# Find the MLE estimator for $\theta$

Let $$Y_1 ,Y_2 ,\ldots,Y_n$$ be a random sample from a distribution with pdf

$$f(y) = e^{-(y -\theta) }$$ for $$y \geq 0$$ and $$0$$ else

a) Find the Method of Moments estimator for $$\theta$$

b) Find the MLE estimator for $$\theta$$

I'm pretty sure I found out how to do a) but b) I'm having trouble with. Everytime I take the logarithm and then take the derivative, $$\theta$$ disappears, any help?

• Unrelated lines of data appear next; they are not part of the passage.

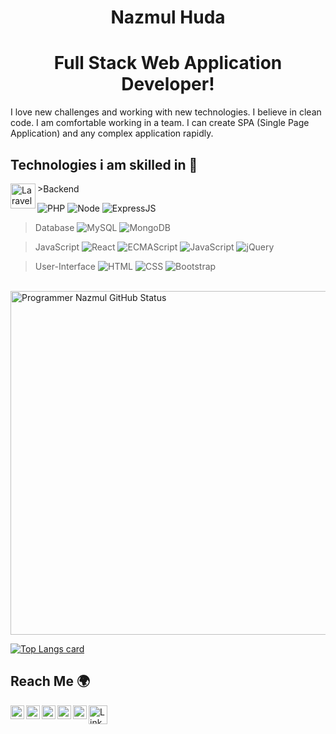 <p align="center">
 <h1 align="center">Nazmul Huda</h1>
 <h1 align="center">Full Stack Web Application Developer!</h1>
</p>

<p>I love new challenges and working with new
technologies. I believe in clean code. I
am comfortable working in a team. I
can create SPA (Single Page
Application) and any complex
application rapidly.</p>

<h2>Technologies i am skilled in 🥰</h2>
>Backend
<img align="left" alt="Laravel" height="40px" src="https://i.ibb.co/JtXB2X7/laravel.png"/>


![PHP](https://img.shields.io/badge/-PHP-%232c3e50?style=flat-square&logo=PHP)
![Node](https://img.shields.io/badge/-NodeJS-%232c3e50?style=flat-square&logo=node.js)
![ExpressJS](https://img.shields.io/badge/-ExpressJS-%232c3e50?style=flat-square&logo=express.js&logoColor=232c3e50&labelColor=%232c3e50&color=%232c3e50)

>Database
![MySQL](https://img.shields.io/badge/-MySQL-%232c3e50?style=flat-square&logo=MySQL&logoColor=ffffff&labelColor=%232c3e50&color=%232c3e50)
![MongoDB](https://img.shields.io/badge/-MongoDB-%232c3e50?style=flat-square&logo=MongoDB&logoColor=232c3e50&labelColor=%232c3e50&color=%232c3e50)

>JavaScript
![React](https://img.shields.io/badge/-React-%232c3e50?style=flat-square&logo=react)
![ECMAScript](https://img.shields.io/badge/-ES6-%232c3e50?style=flat-square&logo=ECMAScript)
![JavaScript](https://img.shields.io/badge/-JavaScript-%232c3e50?style=flat-square&logo=javascript&logoColor=e1cc1b&labelColor=%232c3e50&color=%232c3e50)
![jQuery](https://img.shields.io/badge/-jQuery-%232c3e50?style=flat-square&logo=jQuery)

>User-Interface
![HTML](https://img.shields.io/badge/-HTML-%232c3e50?style=flat-square&logo=html5)
![CSS](https://img.shields.io/badge/-CSS-%232c3e50?style=flat-square&logo=css3)
![Bootstrap](https://img.shields.io/badge/-Bootstrap-%232c3e50?style=flat-square&logo=Bootstrap)


<br/>
<img align="center" width="550px" alt="Programmer Nazmul GitHub Status"  src="https://github-readme-stats.vercel.app/api?username=pronazmul&show_icons=true"/>

[![Top Langs card](https://github-readme-stats.vercel.app/api/top-langs/?username=pronazmul&layout=compact)](https://github.com/pronazmul)

<h2>Reach Me 🌍</h2>
<a href="https://www.linkedin.com/in/pronazmul/" target="_blank">
  <img align="left" alt="LinkedIn" width="22px" src="https://cdn.jsdelivr.net/npm/simple-icons@v3/icons/linkedin.svg" />
</a>
<a href="https://www.facebook.com/devnazmul/" target="_blank">
  <img align="left" alt="Facebook" width="22px" src="https://cdn.jsdelivr.net/npm/simple-icons@v3/icons/facebook.svg" />
</a>
<a href="https://twitter.com/pronazmul" target="_blank">
  <img align="left" alt="Facebook" width="22px" src="https://cdn.jsdelivr.net/npm/simple-icons@v3/icons/twitter.svg" />
</a>
<a href="mailto:developernazmul@gmail.com" target="_blank"> 
  <img align="left" alt="Mail" width="22px" src="https://cdn.jsdelivr.net/npm/simple-icons@v3/icons/gmail.svg" /> 
</a>
<a href="https://www.pinterest.com/pronazmul/" target="_blank"> 
  <img align="left" alt="Mail" width="22px" src="https://cdn.jsdelivr.net/npm/simple-icons@v3/icons/pinterest.svg" /> 
</a> 
<a target="_blank" href="https://drive.google.com/file/d/194DhKG1A7mft6CON3eFJdtxsj098HQ2r/view" >
  <img align="left" alt="LinkedIn" width="30px" src="https://i.ibb.co/CPhgXkr/523-5230227-resume-png-transparent-images-resume-cv-logo-png.png" />
</a>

• What you wrote is not a pdf. Do you mean $y\ge\theta$ in the definition instead?
– Ian
Feb 16, 2015 at 2:25
• Note that $f(y)=e^{-(y-\theta)}$ for $y\geq \theta$. So may be the smallest $Y_i$? Feb 16, 2015 at 2:25
• math.stackexchange.com/questions/2019525/… Sep 17, 2019 at 15:11

The MLE estimator is by definition $\hat\theta$ which maximizes $$\prod_{k=1}^n{\mathrm e}^{-(Y_k-\theta)},\quad\theta\in\left(-\infty,\min(Y_1,\dots,Y_n)\right],$$ or equivalently (by taking the logarithm), $$\sum_{k=1}^n(\theta-Y_k),\quad\theta\in\left(-\infty,\min(Y_1,\dots,Y_n)\right].$$ This is an increasing function of $\theta$, so...
• Ha, it is the smallest $Y_n$. Feb 16, 2015 at 2:33
• so the MLE is the $max(Y_1 ,...,Y_n)$ ? Feb 16, 2015 at 8:56
• or is it the $min(Y_1, ... , Y_1)$ ? Being the max would make more sense to me since its an increasing but everyone here seems to say its the min? Feb 16, 2015 at 20:49
• @AlexChavez, $\theta$ is in the interval $(-\infty,\min(Y_1,\dots,Y_n)]$ so it cannot be the maximum which is outside the interval.